→ Goal of the exercise: From the records below, transcribe only the lines running from the one with "- [NBA今晚上海賽照辦中國看不到、全美照直播| 國際" through the one with "- [【財經直播】據報騰訊恢復直播NBA季前賽- 香港經濟日報- 投資頻道- 即時財經- D191014". Keep both of those end lines.

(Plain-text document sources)
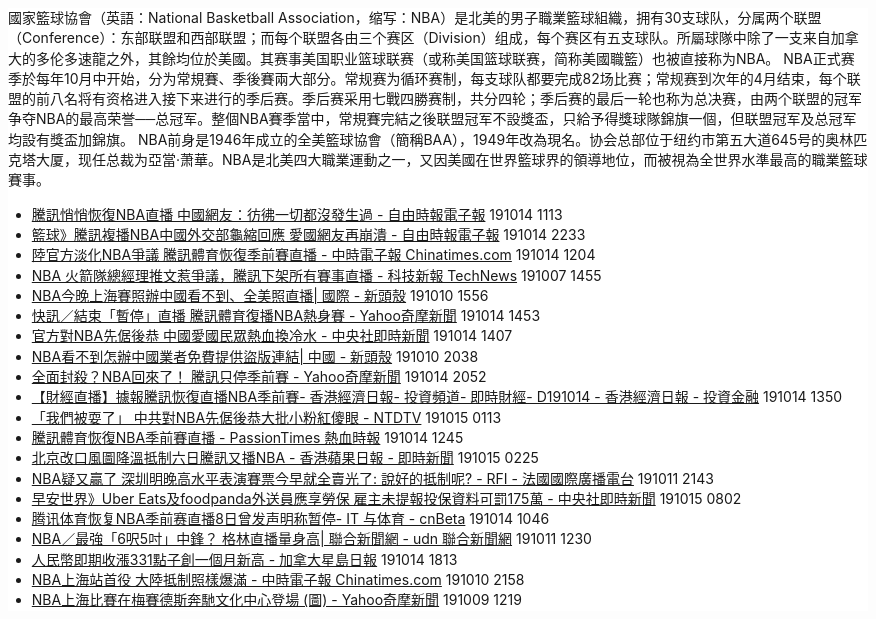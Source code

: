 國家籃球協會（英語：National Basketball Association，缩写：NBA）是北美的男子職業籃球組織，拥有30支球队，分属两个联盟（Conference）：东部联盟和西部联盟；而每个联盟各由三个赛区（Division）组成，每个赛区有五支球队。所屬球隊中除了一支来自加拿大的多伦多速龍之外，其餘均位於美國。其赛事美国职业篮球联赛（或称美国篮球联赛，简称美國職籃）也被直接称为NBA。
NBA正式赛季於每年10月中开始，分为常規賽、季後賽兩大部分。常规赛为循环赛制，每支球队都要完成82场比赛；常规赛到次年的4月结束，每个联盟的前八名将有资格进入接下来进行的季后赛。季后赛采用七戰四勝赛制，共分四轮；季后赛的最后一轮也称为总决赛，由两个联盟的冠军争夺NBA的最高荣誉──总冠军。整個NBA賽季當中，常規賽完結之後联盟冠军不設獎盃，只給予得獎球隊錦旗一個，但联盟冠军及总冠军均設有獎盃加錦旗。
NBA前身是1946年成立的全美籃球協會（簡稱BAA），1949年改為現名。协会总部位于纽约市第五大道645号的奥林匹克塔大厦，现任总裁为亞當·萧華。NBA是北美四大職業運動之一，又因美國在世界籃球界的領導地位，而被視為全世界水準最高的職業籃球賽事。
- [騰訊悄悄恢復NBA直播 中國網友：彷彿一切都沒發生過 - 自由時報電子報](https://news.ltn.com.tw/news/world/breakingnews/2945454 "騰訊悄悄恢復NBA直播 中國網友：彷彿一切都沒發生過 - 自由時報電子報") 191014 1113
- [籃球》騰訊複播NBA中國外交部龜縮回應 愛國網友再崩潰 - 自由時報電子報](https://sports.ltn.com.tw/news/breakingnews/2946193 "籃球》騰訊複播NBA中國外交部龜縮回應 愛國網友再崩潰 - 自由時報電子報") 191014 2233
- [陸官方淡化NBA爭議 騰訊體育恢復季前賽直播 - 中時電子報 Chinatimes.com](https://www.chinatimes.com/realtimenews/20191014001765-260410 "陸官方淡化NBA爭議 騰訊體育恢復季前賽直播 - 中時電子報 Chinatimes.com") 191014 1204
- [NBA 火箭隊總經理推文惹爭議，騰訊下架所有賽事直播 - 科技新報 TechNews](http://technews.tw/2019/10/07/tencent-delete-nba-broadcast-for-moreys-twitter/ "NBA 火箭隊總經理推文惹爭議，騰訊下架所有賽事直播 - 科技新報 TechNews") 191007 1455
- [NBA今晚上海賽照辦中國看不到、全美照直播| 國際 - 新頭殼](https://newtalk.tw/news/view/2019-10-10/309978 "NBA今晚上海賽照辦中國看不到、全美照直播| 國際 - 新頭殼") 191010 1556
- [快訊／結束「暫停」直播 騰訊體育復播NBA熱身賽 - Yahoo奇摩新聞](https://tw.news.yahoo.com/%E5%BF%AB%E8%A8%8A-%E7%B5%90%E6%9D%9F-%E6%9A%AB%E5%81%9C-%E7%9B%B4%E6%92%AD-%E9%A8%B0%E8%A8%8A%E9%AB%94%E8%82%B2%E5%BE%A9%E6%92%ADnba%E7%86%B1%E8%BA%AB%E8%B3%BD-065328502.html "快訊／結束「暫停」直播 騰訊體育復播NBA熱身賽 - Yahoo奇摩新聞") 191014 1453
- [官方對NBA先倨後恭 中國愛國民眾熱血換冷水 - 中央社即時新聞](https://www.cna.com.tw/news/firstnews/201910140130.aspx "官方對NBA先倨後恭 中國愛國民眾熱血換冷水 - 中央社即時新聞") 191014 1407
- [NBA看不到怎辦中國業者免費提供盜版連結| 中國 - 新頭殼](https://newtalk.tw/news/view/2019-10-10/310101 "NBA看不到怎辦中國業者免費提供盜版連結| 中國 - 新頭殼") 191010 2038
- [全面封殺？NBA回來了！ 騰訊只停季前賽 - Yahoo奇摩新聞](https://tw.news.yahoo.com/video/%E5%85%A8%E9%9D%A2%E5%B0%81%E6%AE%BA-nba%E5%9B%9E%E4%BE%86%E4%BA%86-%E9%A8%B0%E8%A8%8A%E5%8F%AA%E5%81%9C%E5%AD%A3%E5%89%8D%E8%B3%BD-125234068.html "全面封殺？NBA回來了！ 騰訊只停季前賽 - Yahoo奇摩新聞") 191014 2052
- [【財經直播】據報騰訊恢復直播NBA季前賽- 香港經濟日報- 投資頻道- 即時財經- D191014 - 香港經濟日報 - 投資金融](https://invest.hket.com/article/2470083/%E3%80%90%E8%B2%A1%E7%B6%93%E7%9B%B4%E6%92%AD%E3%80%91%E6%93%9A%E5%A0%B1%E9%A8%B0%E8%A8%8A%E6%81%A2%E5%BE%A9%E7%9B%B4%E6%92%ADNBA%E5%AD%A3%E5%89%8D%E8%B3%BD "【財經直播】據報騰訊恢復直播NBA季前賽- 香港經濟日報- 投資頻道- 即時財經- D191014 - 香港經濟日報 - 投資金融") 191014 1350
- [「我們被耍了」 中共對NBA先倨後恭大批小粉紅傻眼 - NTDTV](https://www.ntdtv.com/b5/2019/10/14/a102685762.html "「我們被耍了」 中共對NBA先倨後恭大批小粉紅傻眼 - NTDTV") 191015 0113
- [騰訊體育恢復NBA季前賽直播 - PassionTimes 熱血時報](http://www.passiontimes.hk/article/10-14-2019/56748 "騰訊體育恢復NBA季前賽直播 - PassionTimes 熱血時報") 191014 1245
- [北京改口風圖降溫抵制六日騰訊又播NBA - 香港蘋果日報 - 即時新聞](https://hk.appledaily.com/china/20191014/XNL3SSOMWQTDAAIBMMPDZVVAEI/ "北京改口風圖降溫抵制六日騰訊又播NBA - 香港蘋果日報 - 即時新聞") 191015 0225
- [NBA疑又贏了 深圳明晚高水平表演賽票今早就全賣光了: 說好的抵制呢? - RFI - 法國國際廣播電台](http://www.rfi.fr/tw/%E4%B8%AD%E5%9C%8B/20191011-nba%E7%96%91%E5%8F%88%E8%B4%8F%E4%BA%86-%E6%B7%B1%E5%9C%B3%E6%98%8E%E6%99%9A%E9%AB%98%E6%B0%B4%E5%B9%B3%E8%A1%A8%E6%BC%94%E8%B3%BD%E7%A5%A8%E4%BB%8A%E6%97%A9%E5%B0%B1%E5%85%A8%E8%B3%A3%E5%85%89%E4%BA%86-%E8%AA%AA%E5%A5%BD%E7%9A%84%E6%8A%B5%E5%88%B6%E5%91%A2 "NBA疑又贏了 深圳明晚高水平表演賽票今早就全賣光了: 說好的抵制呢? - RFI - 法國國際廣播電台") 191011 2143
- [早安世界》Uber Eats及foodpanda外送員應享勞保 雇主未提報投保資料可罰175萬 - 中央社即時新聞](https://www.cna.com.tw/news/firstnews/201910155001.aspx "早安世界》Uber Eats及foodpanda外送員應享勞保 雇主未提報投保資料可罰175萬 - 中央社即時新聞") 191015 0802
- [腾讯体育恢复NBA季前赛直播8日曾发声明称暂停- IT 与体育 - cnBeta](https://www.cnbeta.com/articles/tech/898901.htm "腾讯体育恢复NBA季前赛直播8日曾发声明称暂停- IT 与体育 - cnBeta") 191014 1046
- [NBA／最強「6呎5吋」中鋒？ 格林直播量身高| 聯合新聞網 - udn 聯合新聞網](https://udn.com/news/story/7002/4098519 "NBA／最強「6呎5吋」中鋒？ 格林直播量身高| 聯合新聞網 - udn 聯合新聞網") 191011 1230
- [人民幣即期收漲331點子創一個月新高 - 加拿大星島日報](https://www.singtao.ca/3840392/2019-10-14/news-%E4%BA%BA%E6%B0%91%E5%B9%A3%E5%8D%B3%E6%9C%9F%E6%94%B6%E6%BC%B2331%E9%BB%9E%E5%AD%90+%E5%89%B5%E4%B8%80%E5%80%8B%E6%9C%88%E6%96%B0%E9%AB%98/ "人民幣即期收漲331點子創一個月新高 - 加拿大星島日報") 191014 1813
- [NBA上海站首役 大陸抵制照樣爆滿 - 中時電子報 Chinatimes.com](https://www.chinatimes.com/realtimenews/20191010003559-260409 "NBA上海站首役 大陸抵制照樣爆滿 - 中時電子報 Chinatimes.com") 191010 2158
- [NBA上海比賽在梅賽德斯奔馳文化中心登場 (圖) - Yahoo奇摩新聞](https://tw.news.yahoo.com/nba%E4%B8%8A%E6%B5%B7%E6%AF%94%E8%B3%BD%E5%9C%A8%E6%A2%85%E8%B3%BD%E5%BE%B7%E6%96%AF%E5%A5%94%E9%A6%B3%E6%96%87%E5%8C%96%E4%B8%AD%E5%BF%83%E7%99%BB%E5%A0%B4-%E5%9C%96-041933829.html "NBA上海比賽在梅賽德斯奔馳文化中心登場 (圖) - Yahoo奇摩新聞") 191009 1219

...

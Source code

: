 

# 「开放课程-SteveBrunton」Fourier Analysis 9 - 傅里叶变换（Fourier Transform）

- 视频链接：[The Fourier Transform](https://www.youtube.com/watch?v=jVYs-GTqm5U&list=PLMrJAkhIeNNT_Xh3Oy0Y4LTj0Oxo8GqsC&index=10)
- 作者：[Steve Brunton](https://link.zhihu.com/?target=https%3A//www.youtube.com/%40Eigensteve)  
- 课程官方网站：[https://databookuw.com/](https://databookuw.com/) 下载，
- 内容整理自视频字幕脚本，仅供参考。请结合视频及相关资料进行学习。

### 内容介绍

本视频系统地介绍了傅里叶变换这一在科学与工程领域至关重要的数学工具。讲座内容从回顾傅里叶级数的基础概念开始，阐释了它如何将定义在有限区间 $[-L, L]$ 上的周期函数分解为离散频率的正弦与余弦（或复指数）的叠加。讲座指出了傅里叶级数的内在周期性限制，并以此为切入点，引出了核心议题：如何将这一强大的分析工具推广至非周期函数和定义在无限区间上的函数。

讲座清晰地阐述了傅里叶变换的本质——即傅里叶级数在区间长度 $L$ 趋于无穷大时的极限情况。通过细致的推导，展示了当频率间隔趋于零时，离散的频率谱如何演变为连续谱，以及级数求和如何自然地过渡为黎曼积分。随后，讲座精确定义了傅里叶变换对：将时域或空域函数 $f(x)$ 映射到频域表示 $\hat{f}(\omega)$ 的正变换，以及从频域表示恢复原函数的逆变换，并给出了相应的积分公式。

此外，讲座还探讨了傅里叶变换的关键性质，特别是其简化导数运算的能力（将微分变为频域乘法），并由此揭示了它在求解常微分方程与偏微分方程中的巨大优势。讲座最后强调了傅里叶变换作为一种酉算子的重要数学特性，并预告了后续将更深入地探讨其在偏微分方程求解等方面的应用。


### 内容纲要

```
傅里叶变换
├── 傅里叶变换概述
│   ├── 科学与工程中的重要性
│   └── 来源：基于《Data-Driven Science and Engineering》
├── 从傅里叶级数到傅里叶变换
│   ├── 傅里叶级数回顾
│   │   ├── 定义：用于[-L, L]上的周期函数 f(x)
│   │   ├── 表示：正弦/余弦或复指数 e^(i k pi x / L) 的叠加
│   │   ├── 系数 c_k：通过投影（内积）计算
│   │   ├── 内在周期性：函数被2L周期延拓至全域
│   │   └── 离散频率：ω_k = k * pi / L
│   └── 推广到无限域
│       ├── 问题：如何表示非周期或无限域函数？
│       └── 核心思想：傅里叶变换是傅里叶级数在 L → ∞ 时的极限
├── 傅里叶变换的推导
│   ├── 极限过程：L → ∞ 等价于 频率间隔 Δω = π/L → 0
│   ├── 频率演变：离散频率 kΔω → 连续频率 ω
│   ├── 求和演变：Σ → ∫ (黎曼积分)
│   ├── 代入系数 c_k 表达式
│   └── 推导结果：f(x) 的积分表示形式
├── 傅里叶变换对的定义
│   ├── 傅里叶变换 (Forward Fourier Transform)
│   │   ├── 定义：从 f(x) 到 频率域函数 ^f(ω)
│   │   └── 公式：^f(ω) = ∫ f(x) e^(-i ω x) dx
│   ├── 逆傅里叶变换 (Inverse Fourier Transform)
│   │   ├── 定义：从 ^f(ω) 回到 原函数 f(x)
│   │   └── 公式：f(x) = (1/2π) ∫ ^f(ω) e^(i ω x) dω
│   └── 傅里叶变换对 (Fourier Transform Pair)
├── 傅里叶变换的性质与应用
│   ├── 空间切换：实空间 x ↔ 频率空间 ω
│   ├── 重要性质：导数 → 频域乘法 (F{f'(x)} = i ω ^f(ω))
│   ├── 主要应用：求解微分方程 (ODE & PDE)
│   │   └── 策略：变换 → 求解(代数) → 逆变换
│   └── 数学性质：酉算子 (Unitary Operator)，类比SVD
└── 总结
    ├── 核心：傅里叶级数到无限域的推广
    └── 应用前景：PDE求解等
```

→ Output for this exercise:
- [NBA今晚上海賽照辦中國看不到、全美照直播| 國際 - 新頭殼](https://newtalk.tw/news/view/2019-10-10/309978 "NBA今晚上海賽照辦中國看不到、全美照直播| 國際 - 新頭殼") 191010 1556
- [快訊／結束「暫停」直播 騰訊體育復播NBA熱身賽 - Yahoo奇摩新聞](https://tw.news.yahoo.com/%E5%BF%AB%E8%A8%8A-%E7%B5%90%E6%9D%9F-%E6%9A%AB%E5%81%9C-%E7%9B%B4%E6%92%AD-%E9%A8%B0%E8%A8%8A%E9%AB%94%E8%82%B2%E5%BE%A9%E6%92%ADnba%E7%86%B1%E8%BA%AB%E8%B3%BD-065328502.html "快訊／結束「暫停」直播 騰訊體育復播NBA熱身賽 - Yahoo奇摩新聞") 191014 1453
- [官方對NBA先倨後恭 中國愛國民眾熱血換冷水 - 中央社即時新聞](https://www.cna.com.tw/news/firstnews/201910140130.aspx "官方對NBA先倨後恭 中國愛國民眾熱血換冷水 - 中央社即時新聞") 191014 1407
- [NBA看不到怎辦中國業者免費提供盜版連結| 中國 - 新頭殼](https://newtalk.tw/news/view/2019-10-10/310101 "NBA看不到怎辦中國業者免費提供盜版連結| 中國 - 新頭殼") 191010 2038
- [全面封殺？NBA回來了！ 騰訊只停季前賽 - Yahoo奇摩新聞](https://tw.news.yahoo.com/video/%E5%85%A8%E9%9D%A2%E5%B0%81%E6%AE%BA-nba%E5%9B%9E%E4%BE%86%E4%BA%86-%E9%A8%B0%E8%A8%8A%E5%8F%AA%E5%81%9C%E5%AD%A3%E5%89%8D%E8%B3%BD-125234068.html "全面封殺？NBA回來了！ 騰訊只停季前賽 - Yahoo奇摩新聞") 191014 2052
- [【財經直播】據報騰訊恢復直播NBA季前賽- 香港經濟日報- 投資頻道- 即時財經- D191014 - 香港經濟日報 - 投資金融](https://invest.hket.com/article/2470083/%E3%80%90%E8%B2%A1%E7%B6%93%E7%9B%B4%E6%92%AD%E3%80%91%E6%93%9A%E5%A0%B1%E9%A8%B0%E8%A8%8A%E6%81%A2%E5%BE%A9%E7%9B%B4%E6%92%ADNBA%E5%AD%A3%E5%89%8D%E8%B3%BD "【財經直播】據報騰訊恢復直播NBA季前賽- 香港經濟日報- 投資頻道- 即時財經- D191014 - 香港經濟日報 - 投資金融") 191014 1350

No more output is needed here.